### Work order
Copy each line of the records exactly, stopping only after the line that contains "### Adding Header Files" has been written, and leave pictures out.

### Data records
◇ ◇ ◇ ◇

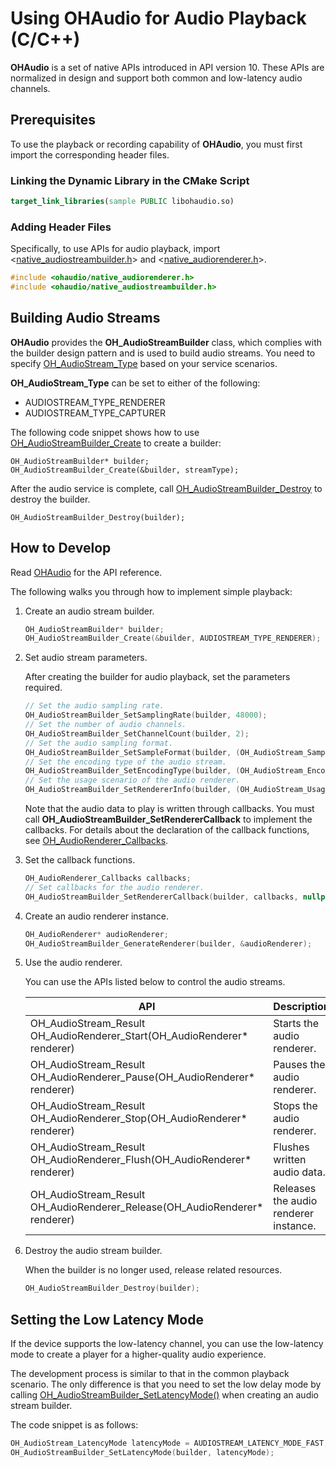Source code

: # Using OHAudio for Audio Playback (C/C++)

**OHAudio** is a set of native APIs introduced in API version 10. These APIs are normalized in design and support both common and low-latency audio channels.

## Prerequisites

To use the playback or recording capability of **OHAudio**, you must first import the corresponding header files.

### Linking the Dynamic Library in the CMake Script

``` cmake
target_link_libraries(sample PUBLIC libohaudio.so)
```
### Adding Header Files
Specifically, to use APIs for audio playback, import <[native_audiostreambuilder.h](../reference/native-apis/native__audiostreambuilder_8h.md)> and <[native_audiorenderer.h](../reference/native-apis/native__audiorenderer_8h.md)>.

```cpp
#include <ohaudio/native_audiorenderer.h>
#include <ohaudio/native_audiostreambuilder.h>
```

## Building Audio Streams

**OHAudio** provides the **OH_AudioStreamBuilder** class, which complies with the builder design pattern and is used to build audio streams. You need to specify [OH_AudioStream_Type](../reference/native-apis/_o_h_audio.md#oh_audiostream_type) based on your service scenarios.

**OH_AudioStream_Type** can be set to either of the following:

- AUDIOSTREAM_TYPE_RENDERER
- AUDIOSTREAM_TYPE_CAPTURER

The following code snippet shows how to use [OH_AudioStreamBuilder_Create](../reference/native-apis/_o_h_audio.md#oh_audiostreambuilder_create) to create a builder:

```
OH_AudioStreamBuilder* builder;
OH_AudioStreamBuilder_Create(&builder, streamType);
```

After the audio service is complete, call [OH_AudioStreamBuilder_Destroy](../reference/native-apis/_o_h_audio.md#oh_audiostreambuilder_destroy) to destroy the builder.

```
OH_AudioStreamBuilder_Destroy(builder);
```

## How to Develop

Read [OHAudio](../reference/native-apis/_o_h_audio.md) for the API reference.

The following walks you through how to implement simple playback:

1. Create an audio stream builder.

    ```c++
    OH_AudioStreamBuilder* builder;
    OH_AudioStreamBuilder_Create(&builder, AUDIOSTREAM_TYPE_RENDERER);
    ```

2. Set audio stream parameters.

    After creating the builder for audio playback, set the parameters required.

    ```c++
    // Set the audio sampling rate.
    OH_AudioStreamBuilder_SetSamplingRate(builder, 48000);
    // Set the number of audio channels.
    OH_AudioStreamBuilder_SetChannelCount(builder, 2);
    // Set the audio sampling format.
    OH_AudioStreamBuilder_SetSampleFormat(builder, (OH_AudioStream_SampleFormat)0);
    // Set the encoding type of the audio stream.
    OH_AudioStreamBuilder_SetEncodingType(builder, (OH_AudioStream_EncodingType)0);
    // Set the usage scenario of the audio renderer.
    OH_AudioStreamBuilder_SetRendererInfo(builder, (OH_AudioStream_Usage)1);
    ```

    Note that the audio data to play is written through callbacks. You must call **OH_AudioStreamBuilder_SetRendererCallback** to implement the callbacks. For details about the declaration of the callback functions, see [OH_AudioRenderer_Callbacks](../reference/native-apis/_o_h_audio.md#oh_audiorenderer_callbacks).


3. Set the callback functions.

    ```c++
    OH_AudioRenderer_Callbacks callbacks;
    // Set callbacks for the audio renderer.
    OH_AudioStreamBuilder_SetRendererCallback(builder, callbacks, nullptr);
    ```

4. Create an audio renderer instance.

    ```c++
    OH_AudioRenderer* audioRenderer;
    OH_AudioStreamBuilder_GenerateRenderer(builder, &audioRenderer);
    ```

5. Use the audio renderer.

    You can use the APIs listed below to control the audio streams.
    
    | API                                                        | Description        |
    | ------------------------------------------------------------ | ------------ |
    | OH_AudioStream_Result OH_AudioRenderer_Start(OH_AudioRenderer* renderer) | Starts the audio renderer.    |
    | OH_AudioStream_Result OH_AudioRenderer_Pause(OH_AudioRenderer* renderer) | Pauses the audio renderer.    |
    | OH_AudioStream_Result OH_AudioRenderer_Stop(OH_AudioRenderer* renderer) | Stops the audio renderer.    |
    | OH_AudioStream_Result OH_AudioRenderer_Flush(OH_AudioRenderer* renderer) | Flushes written audio data.|
    | OH_AudioStream_Result OH_AudioRenderer_Release(OH_AudioRenderer* renderer) | Releases the audio renderer instance.|

6. Destroy the audio stream builder.

    When the builder is no longer used, release related resources.

    ```c++
    OH_AudioStreamBuilder_Destroy(builder);
    ```

## Setting the Low Latency Mode

If the device supports the low-latency channel, you can use the low-latency mode to create a player for a higher-quality audio experience.

The development process is similar to that in the common playback scenario. The only difference is that you need to set the low delay mode by calling [OH_AudioStreamBuilder_SetLatencyMode()](../reference/native-apis/_o_h_audio.md#oh_audiostreambuilder_setlatencymode) when creating an audio stream builder.

The code snippet is as follows:

```C
OH_AudioStream_LatencyMode latencyMode = AUDIOSTREAM_LATENCY_MODE_FAST;
OH_AudioStreamBuilder_SetLatencyMode(builder, latencyMode);
```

◇ ◇ ◇ ◇

### Written answer
Source code

: # Using OHAudio for Audio Playback (C/C++)

**OHAudio** is a set of native APIs introduced in API version 10. These APIs are normalized in design and support both common and low-latency audio channels.

## Prerequisites

To use the playback or recording capability of **OHAudio**, you must first import the corresponding header files.

### Linking the Dynamic Library in the CMake Script

``` cmake
target_link_libraries(sample PUBLIC libohaudio.so)
```
### Adding Header Files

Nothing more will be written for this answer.